Die Ermittlungsergebnisse zum Wettskandal schockieren Fifa-Boss Sepp Blatter zutiefst. Echt? Wie war das nochmal mit der WM in Katar 2022?

Diese beiden Protagonisten freuen sich auf die WM im Wüstenstaat (Joseph Blatter, rechts, und Scheich Hamad bin Khalifa Al Thani, links). Bild: dpa

Entsetzen in deutschen Wohnzimmern. Die Fernsehstimmung ist getrübt. Am unteren Rand des TV-Rechtecks läuft eine Nachricht durch das Bild: Wettskandal! Angriff auf den Fußball – Europas neuer Krieg. Alles kaputt? Was war geschehen? Hat die malaysische Wettmafia Passagierflugzeuge entführt und diese in die Fifa-Zentrale in Zürich gelenkt? Menschen tot, Fußball tot? Werden wir je wieder Spaß an unserem Lieblingssport haben?

Es war ein merkwürdiger Montag, an dem die Europapolizei Europol auf einer Pressekonferenz bekanntgegeben hat, dass ihr Informationen über mehr als 350 manipulierte Fußballspiele in Europa vorliegen. Fifa-Chef Joseph Sepp Blatter twitterte seine Betroffenheit in die Welt und machte ernste Miene zum verschobenen Spiel, obwohl er vielleicht besser als die hyperventilierenden Medien weiß, dass vieles nicht neu war, was Europol da verkündet hat.
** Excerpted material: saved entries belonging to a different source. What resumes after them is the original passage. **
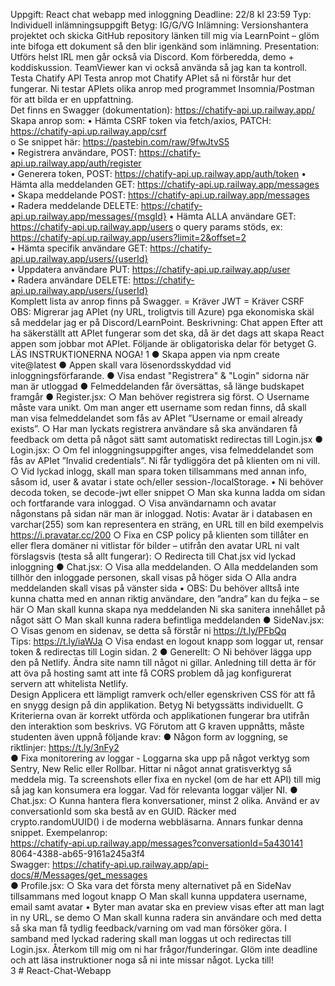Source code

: Uppgift: React chat webapp med inloggning 
Deadline: 22/8 kl 23:59 
Typ: Individuell inlämningsuppgift 
Betyg: IG/G/VG 
Inlämning: Versionshantera projektet och skicka GitHub repository länken till mig via 
LearnPoint – glöm inte bifoga ett dokument så den blir igenkänd som inlämning. 
Presentation: Utförs helst IRL men går också via Discord. Kom förberedda, demo + 
koddiskussion. TeamViewer kan vi också använda så jag kan ta kontroll.  
Testa Chatify API 
Testa anrop mot Chatify APIet så ni förstår hur det fungerar. Ni testar APIets olika anrop 
med programmet Insomnia/Postman för att bilda er en uppfattning.  
Det finns en Swagger (dokumentation): https://chatify-api.up.railway.app/  
Skapa anrop som: 
• Hämta CSRF token via fetch/axios, PATCH: https://chatify-api.up.railway.app/csrf  
o Se snippet här: https://pastebin.com/raw/9fwJtvS5  
•    Registrera användare, POST: https://chatify-api.up.railway.app/auth/register  
•    Generera token, POST: https://chatify-api.up.railway.app/auth/token 
•    Hämta alla meddelanden GET: https://chatify-api.up.railway.app/messages  
•    Skapa meddelande POST: https://chatify-api.up.railway.app/messages  
•    Radera meddelande DELETE: https://chatify-api.up.railway.app/messages/{msgId} 
•    Hämta ALLA användare GET: https://chatify-api.up.railway.app/users 
o query params stöds, ex: https://chatify-api.up.railway.app/users?limit=2&offset=2  
•    Hämta specifik användare GET: https://chatify-api.up.railway.app/users/{userId}   
•    Uppdatera användare PUT: https://chatify-api.up.railway.app/user    
•    Radera användare DELETE: https://chatify-api.up.railway.app/users/{userId}    
Komplett lista av anrop finns på Swagger. 
= Kräver JWT 
= Kräver CSRF 
OBS: Migrerar jag APIet (ny URL, troligtvis till Azure) pga ekonomiska skäl så 
meddelar jag er på Discord/LearnPoint. 
Beskrivning: Chat appen 
Efter att ha säkerställt att APIet fungerar som det ska, då är det dags att skapa React appen 
som jobbar mot APIet. Följande är obligatoriska delar för betyget G. 
LÄS INSTRUKTIONERNA NOGA! 
1 
● Skapa appen via npm create vite@latest 
● Appen skall vara lösenordsskyddad vid inloggningsförfarande. 
● Visa endast "Registrera" & "Login" sidorna när man är utloggad 
● Felmeddelanden får översättas, så länge budskapet framgår 
● Register.jsx: 
○ Man behöver registrera sig först. 
○ Username måste vara unikt. Om man anger ett username som redan finns, då skall 
man visa felmeddelandet som fås av APIet ”Username or email already exists”. 
○ Har man lyckats registrera användare så ska användaren få feedback om detta 
på något sätt samt automatiskt redirectas till Login.jsx 
● Login.jsx: 
○ Om fel inloggningsuppgifter anges, visa felmeddelandet som fås av APIet 
”Invalid credentials”. Ni får tydliggöra det på klienten om ni vill. 
○ Vid lyckad inlogg, skall man spara token tillsammans med annan info, 
såsom id, user & avatar i state och/eller session-/localStorage. 
• Ni behöver decoda token, se decode-jwt eller snippet 
○ Man ska kunna ladda om sidan och fortfarande vara inloggad. 
○ Visa användarnamn och avatar någonstans på sidan när man är 
inloggad. Notis: Avatar är i databasen en varchar(255) som kan 
representera en sträng, en URL till en bild exempelvis 
https://i.pravatar.cc/200 
○ Fixa en CSP policy på klienten som tillåter en eller flera domäner ni vitlistar för 
bilder – utifrån den avatar URL ni valt förslagsvis (testa så allt fungerar): 
<meta http-equiv="Content-Security-Policy" content="default-src 'self'; img-src 
'self' https://i.pravatar.cc https://freeimage.host;"> 
○ Redirecta till Chat.jsx vid lyckad inloggning 
● Chat.jsx: 
○ Visa alla meddelanden. 
○ Alla meddelanden som tillhör den inloggade personen, skall visas på höger sida 
○ Alla andra meddelanden skall visas på vänster sida 
• OBS: Du behöver alltså inte kunna chatta med en annan riktig 
användare, den ”andra” kan du fejka – se här 
○ Man skall kunna skapa nya meddelanden 
Ni ska sanitera innehållet på något sätt 
○ Man skall kunna radera befintliga meddelanden 
● SideNav.jsx: 
○ Visas genom en sidenav, se detta så förstår ni https://t.ly/PFbQq  
Tips: https://t.ly/iaWJa 
○ Visa endast en logout knapp som loggar ut, rensar token & redirectas till Login
sidan. 
2 
● Generellt: 
○ Ni behöver lägga upp den på Netlify. Ändra site namn till 
något ni gillar. Anledning till detta är för att öva på hosting 
samt att inte få CORS problem då jag konfigurerat servern 
att whitelista Netlify.          
Design 
Applicera ett lämpligt ramverk och/eller egenskriven CSS för att få en snygg design på din 
applikation. 
Betyg 
Ni betygssätts individuellt. 
G 
Kriterierna ovan är korrekt utförda och applikationen fungerar bra utifrån den interaktion 
som beskrivs. 
VG 
Förutom att G kraven uppnåtts, måste studenten även uppnå följande krav: 
● Någon form av loggning, se riktlinjer: https://t.ly/3nFy2  
● Fixa monitorering av loggar - 
Loggarna ska upp på något verktyg som Sentry, New Relic eller Rollbar. Hittar ni något annat 
gratisverktyg så meddela mig. Ta screenshots eller fixa en nyckel (om de har ett API) till mig 
så jag kan konsumera era loggar. 
Vad för relevanta loggar väljer NI. 
● Chat.jsx: 
○ Kunna hantera flera konversationer, minst 2 olika. Använd er av conversationId som ska 
bestå av en GUID. Räcker med crypto.randomUUID() i de moderna webbläsarna. 
Annars funkar denna snippet. 
Exempelanrop:  
https://chatify-api.up.railway.app/messages?conversationId=5a430141
8064-4388-ab65-9161a245a3f4  
Swagger: 
https://chatify-api.up.railway.app/api-docs/#/Messages/get_messages  
● Profile.jsx: 
○ Ska vara det första meny alternativet på en SideNav tillsammans med 
logout knapp 
○ Man skall kunna uppdatera username, email samt avatar 
• Byter man avatar ska en preview visas efter att man lagt in ny URL, se demo 
○ Man skall kunna radera sin användare och med detta så ska man få tydlig 
feedback/varning om vad man försöker göra. I samband med lyckad radering skall man 
loggas ut och redirectas till Login.jsx. 
Återkom till mig om ni har frågor/funderingar. Glöm inte deadline och 
att läsa instruktioner noga så ni inte missar något. Lycka till!        
3 # React-Chat-Webapp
Nämlich: dass da gar kein neuer Wettskandal aufgedeckt worden ist, sondern zumeist schon lange bekannte Manipulationen zu einem Großen und Ganzen zusammengefasst wurden. Beim Internationalen Fußballverband redet man gern über die Bedrohung des Sports durch die Wettmafia. Denn: Sie ist eine Bedrohung von außen.

Jeder Satz über die Paten aus Singapur, welche Wettsyndikate mit Sitz auf dem Balkan anführen, lenkt davon ab, dass die größte Bedrohung des Fußballs von der Fifa selbst ausgeht.

taz
ANDREAS RÜTTENAUER

ist Sportredakteur der taz.

Bestechliche Funktionäre

Der korrupte Verband, dessen bestechliche Funktionäre über Jahrzehnte vor allem ihr persönliches Wohlergehen im Blick hatten, ist eine größere Gefahr für das Spiel als irgendwelche Schieber in Asien. Dass sie bereit sind, das letzte Restchen von Glaubwürdigkeit, das der organisierte Weltfußball noch besaß, auch noch zu verscherbeln, zeigte die Entscheidung für Katar als Austragungsort der WM 2022. Der Fußball war verkauft.

Und jetzt will man uns ernsthaft weismachen, dass ein verschobenes Ligaspiel in Finnland den Fußball kaputtmacht. Ein Witz! Längst hat auch selbst Blatter erkannt, dass die Weltregierung des Fußballs zu weit gegangen ist. Er tut so, als wolle er die Fifa reformieren und setzt dabei unter anderem auf den Strafrechtsprofessor Mark Pieth, der nach mehr als einem Jahr in Diensten der Fifa jetzt tatsächlich bereits festgestellt hat, in welchem Sauhaufen er da eigentlich aufräumen soll.

Pieth hat sogar herausgefunden, dass die Männerriege, die den Fußball regiert, sexistisch ist, und dass dicke Freunde der alten südamerikanischen Diktaturen in der Exekutive sitzen. Unerhört. Blatter lässt Pieth machen, weil er weiß, dass der Fifa das Wasser bis zum Hals steht. Die Entscheidung, das WM-Turnier in einem alkoholfreien Wüstenstaat auszurichten, in dem man sich im Sommer aus gesundheitlichen Gründen besser gar nicht im Freien aufhalten und schon gar nicht Fußballspielen sollte, könnte sogar widerrufen werden.

Der französische Uefa-Chef Michel Platini ist der letzte mächtige Funktionär, der lauthals für die WM kämpft in dem Emirat, das viel Gutes für sein Heimatland getan und auch seinem Sohn einen Job verschafft hat. Platini versucht verzweifelt, das Turnier in den Winter verlegen zu lassen. Doch kein Funktionsträger im europäischen Fußball sagt: Halt, stoppt diesen Wahnsinnigen!

Der einflussreiche Chef der Vereinigung der europäischen Fußballklubs ECA und Vorstandsvorsitzende des FC Bayern München, Karl-Heinz Rummenigge, kann sich gut vorstellen, den Fußballkalender im Sinne Katars umzuschreiben. Wo waren die Bayern in diesem Winter gleich wieder im Trainingslager? In Katar? Und wer macht den Fußball kaputt? Die Wettmafia!